Menos migrantes e refugiados tentaram chegar à Europa por mar este ano, mas mais morreram tentando, alertou a ONU nesta quinta-feira (17).
A Organização Internacional para as Migrações (OIM) informou que 60 mil pessoas tentaram chegar à Europa de barco este ano, 39% a menos do que no mesmo período do ano passado.
Mas 2.292 morreram, em comparação com 1.999 em 2025.
"Quase todas as mortes e desaparecimentos no mar são evitáveis", disse a diretora-geral da OIM, Amy Pope, acrescentando que os números mostram que as pessoas estão empreendendo viagens cada vez mais perigosas.
"As consequências continuam muito tempo depois.
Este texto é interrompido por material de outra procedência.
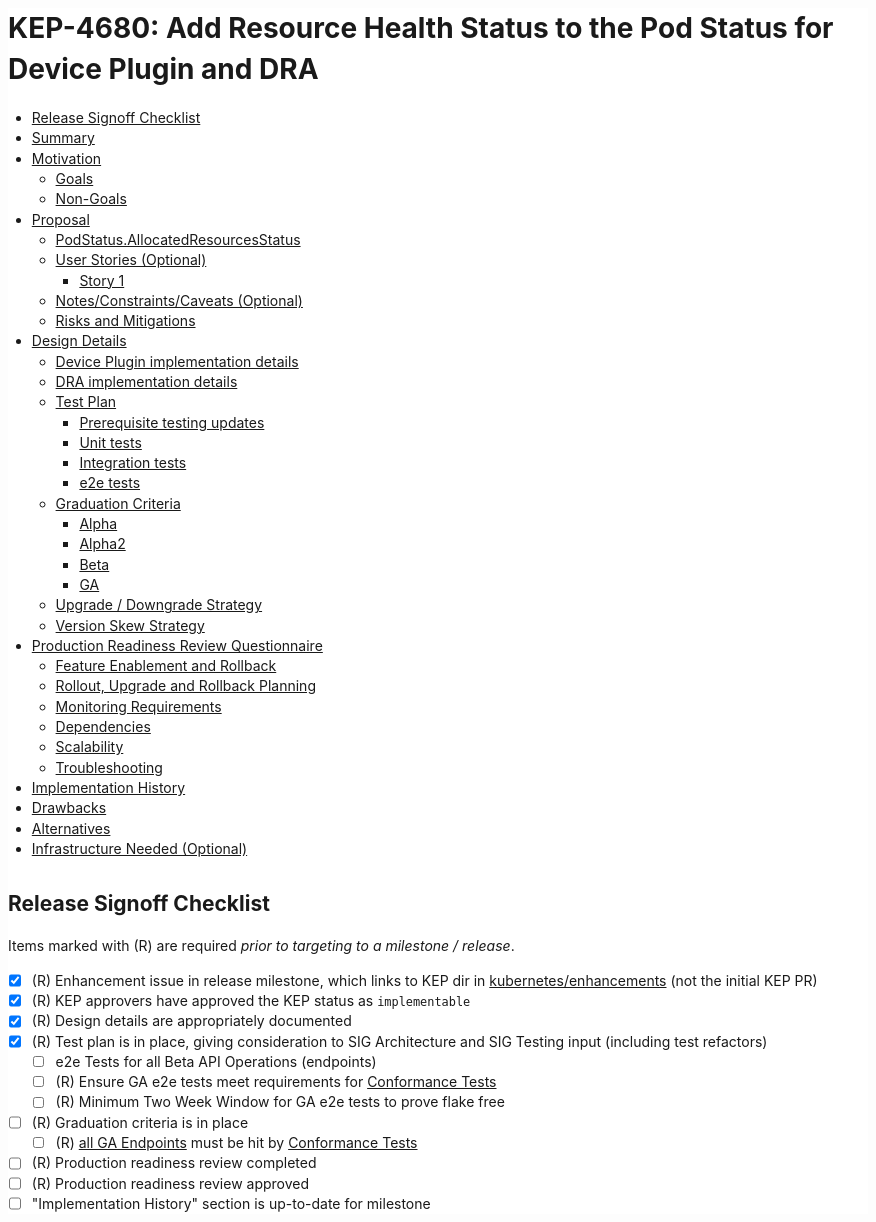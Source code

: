 # KEP-4680: Add Resource Health Status to the Pod Status for Device Plugin and DRA


- [Release Signoff Checklist](#release-signoff-checklist)
- [Summary](#summary)
- [Motivation](#motivation)
  - [Goals](#goals)
  - [Non-Goals](#non-goals)
- [Proposal](#proposal)
  - [PodStatus.AllocatedResourcesStatus](#podstatusallocatedresourcesstatus)
  - [User Stories (Optional)](#user-stories-optional)
    - [Story 1](#story-1)
  - [Notes/Constraints/Caveats (Optional)](#notesconstraintscaveats-optional)
  - [Risks and Mitigations](#risks-and-mitigations)
- [Design Details](#design-details)
  - [Device Plugin implementation details](#device-plugin-implementation-details)
  - [DRA implementation details](#dra-implementation-details)
  - [Test Plan](#test-plan)
      - [Prerequisite testing updates](#prerequisite-testing-updates)
      - [Unit tests](#unit-tests)
      - [Integration tests](#integration-tests)
      - [e2e tests](#e2e-tests)
  - [Graduation Criteria](#graduation-criteria)
    - [Alpha](#alpha)
    - [Alpha2](#alpha2)
    - [Beta](#beta)
    - [GA](#ga)
  - [Upgrade / Downgrade Strategy](#upgrade--downgrade-strategy)
  - [Version Skew Strategy](#version-skew-strategy)
- [Production Readiness Review Questionnaire](#production-readiness-review-questionnaire)
  - [Feature Enablement and Rollback](#feature-enablement-and-rollback)
  - [Rollout, Upgrade and Rollback Planning](#rollout-upgrade-and-rollback-planning)
  - [Monitoring Requirements](#monitoring-requirements)
  - [Dependencies](#dependencies)
  - [Scalability](#scalability)
  - [Troubleshooting](#troubleshooting)
- [Implementation History](#implementation-history)
- [Drawbacks](#drawbacks)
- [Alternatives](#alternatives)
- [Infrastructure Needed (Optional)](#infrastructure-needed-optional)


## Release Signoff Checklist

Items marked with (R) are required *prior to targeting to a milestone / release*.

- [X] (R) Enhancement issue in release milestone, which links to KEP dir in [kubernetes/enhancements] (not the initial KEP PR)
- [X] (R) KEP approvers have approved the KEP status as `implementable`
- [X] (R) Design details are appropriately documented
- [X] (R) Test plan is in place, giving consideration to SIG Architecture and SIG Testing input (including test refactors)
  - [ ] e2e Tests for all Beta API Operations (endpoints)
  - [ ] (R) Ensure GA e2e tests meet requirements for [Conformance Tests](https://github.com/kubernetes/community/blob/master/contributors/devel/sig-architecture/conformance-tests.md) 
  - [ ] (R) Minimum Two Week Window for GA e2e tests to prove flake free
- [ ] (R) Graduation criteria is in place
  - [ ] (R) [all GA Endpoints](https://github.com/kubernetes/community/pull/1806) must be hit by [Conformance Tests](https://github.com/kubernetes/community/blob/master/contributors/devel/sig-architecture/conformance-tests.md) 
- [ ] (R) Production readiness review completed
- [ ] (R) Production readiness review approved
- [ ] "Implementation History" section is up-to-date for milestone

[kubernetes.io]: https://kubernetes.io/
[kubernetes/enhancements]: https://git.k8s.io/enhancements
[kubernetes/kubernetes]: https://git.k8s.io/kubernetes
[kubernetes/website]: https://git.k8s.io/website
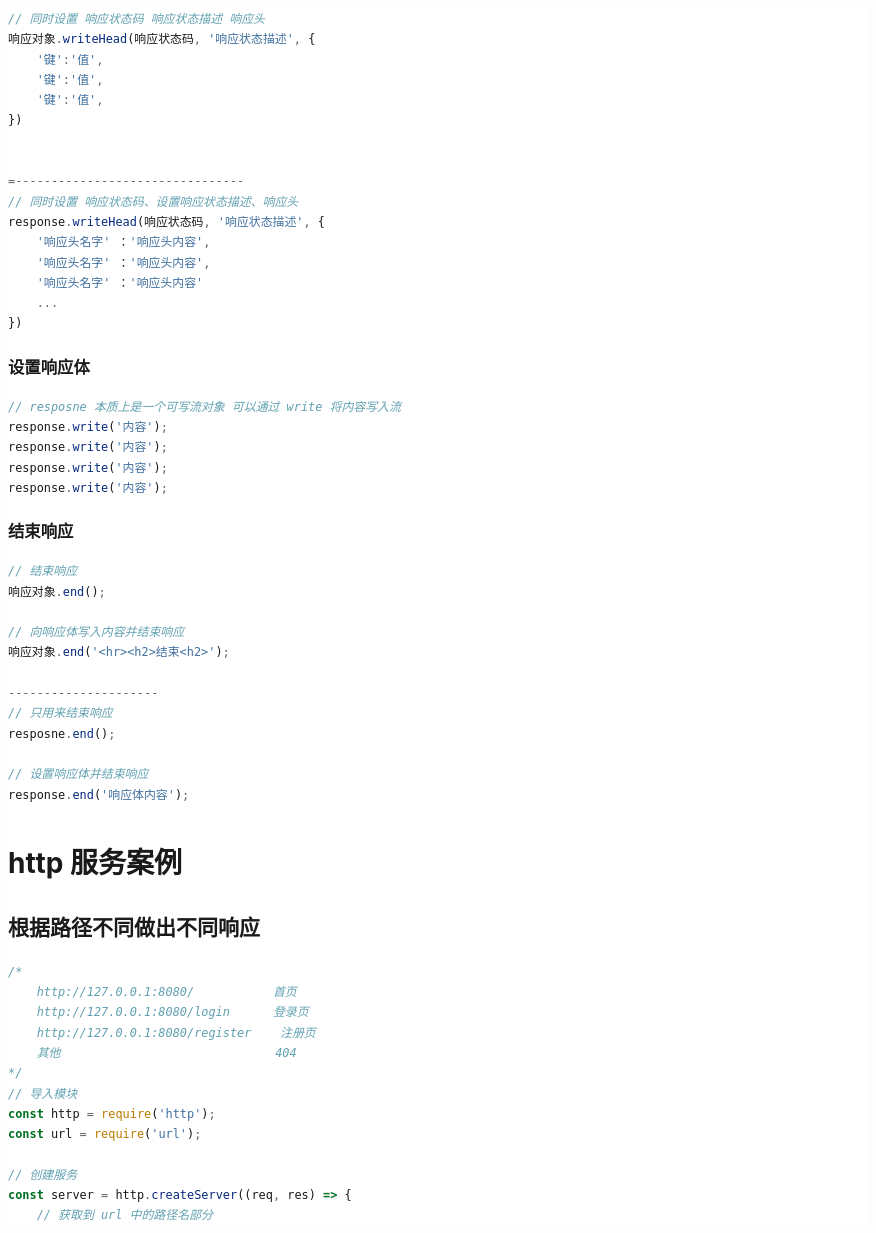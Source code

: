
 ```js
// 同时设置 响应状态码 响应状态描述 响应头
响应对象.writeHead(响应状态码, '响应状态描述', {
    '键':'值',
    '键':'值',
    '键':'值',
})


=--------------------------------
// 同时设置 响应状态码、设置响应状态描述、响应头
response.writeHead(响应状态码, '响应状态描述', {
    '响应头名字' ：'响应头内容',
    '响应头名字' ：'响应头内容',
    '响应头名字' ：'响应头内容'
    ...
})
```

### 设置响应体

```js
// resposne 本质上是一个可写流对象 可以通过 write 将内容写入流
response.write('内容');
response.write('内容');
response.write('内容');
response.write('内容');
```

### 结束响应

```js
// 结束响应
响应对象.end();

// 向响应体写入内容并结束响应
响应对象.end('<hr><h2>结束<h2>');

---------------------
// 只用来结束响应
resposne.end();

// 设置响应体并结束响应
response.end('响应体内容');
```

# http 服务案例

## 根据路径不同做出不同响应

```js
/*
    http://127.0.0.1:8080/           首页
    http://127.0.0.1:8080/login      登录页    
    http://127.0.0.1:8080/register    注册页
    其他                              404
*/
// 导入模块
const http = require('http');
const url = require('url');

// 创建服务
const server = http.createServer((req, res) => {
    // 获取到 url 中的路径名部分
```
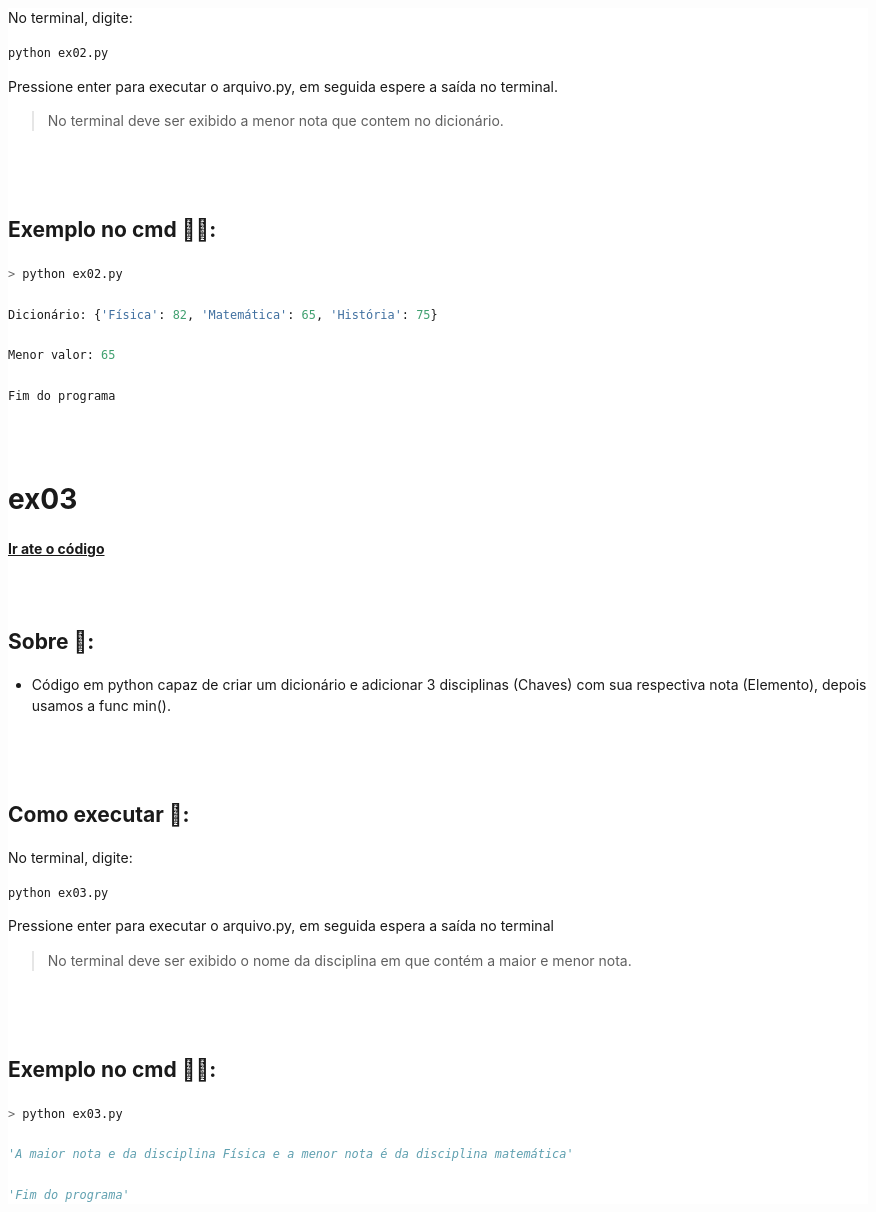 No terminal, digite:
```cmd
python ex02.py
```

Pressione enter para executar o arquivo.py, em seguida espere a saída no terminal.

> No terminal deve ser exibido a menor nota que contem no dicionário.

<br><br>

## Exemplo no cmd 👩‍💻:
```python
> python ex02.py

Dicionário: {'Física': 82, 'Matemática': 65, 'História': 75}

Menor valor: 65

Fim do programa
```

<br>

# ex03
#### <a href="https://github.com/Atividades-de-Algoritmos/Exemplos-aula-Dicionario/blob/main/ex03.py">Ir ate o código</a>

<br>

## Sobre 📒:
- Código em python capaz de criar um dicionário e adicionar 3 disciplinas (Chaves) com sua respectiva nota (Elemento), depois usamos a func min().

<br><br>

## Como executar 💽:

No terminal, digite:
```cmd
python ex03.py
```

Pressione enter para executar o arquivo.py, em seguida espera a saída no terminal

> No terminal deve ser exibido o nome da disciplina em que contém a maior e menor nota.

<br><br>

## Exemplo no cmd 👩‍💻:
```python
> python ex03.py

'A maior nota e da disciplina Física e a menor nota é da disciplina matemática'

'Fim do programa'
```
Restos mortais permanecem sem identificação, deixando famílias em busca de sobreviventes além das fronteiras, muitas vezes por anos", acrescentou.
A maior queda nas chegadas foi na rota do Mediterrâneo central para a Itália, onde o número de 21.393 pessoas foi menos da metade do registrado no ano passado.
Essa rota, no entanto, foi a mais mortal, com o número de mortes subindo de 844 para 996.
A rota para a Espanha, através do Atlântico e do Mediterrâneo Ocidental, foi a segunda mais mortal, com 879 mortes.
A OIM alertou que esses números provavelmente estão subestimados, já que naufrágios e desaparecimentos frequentemente não são registrados.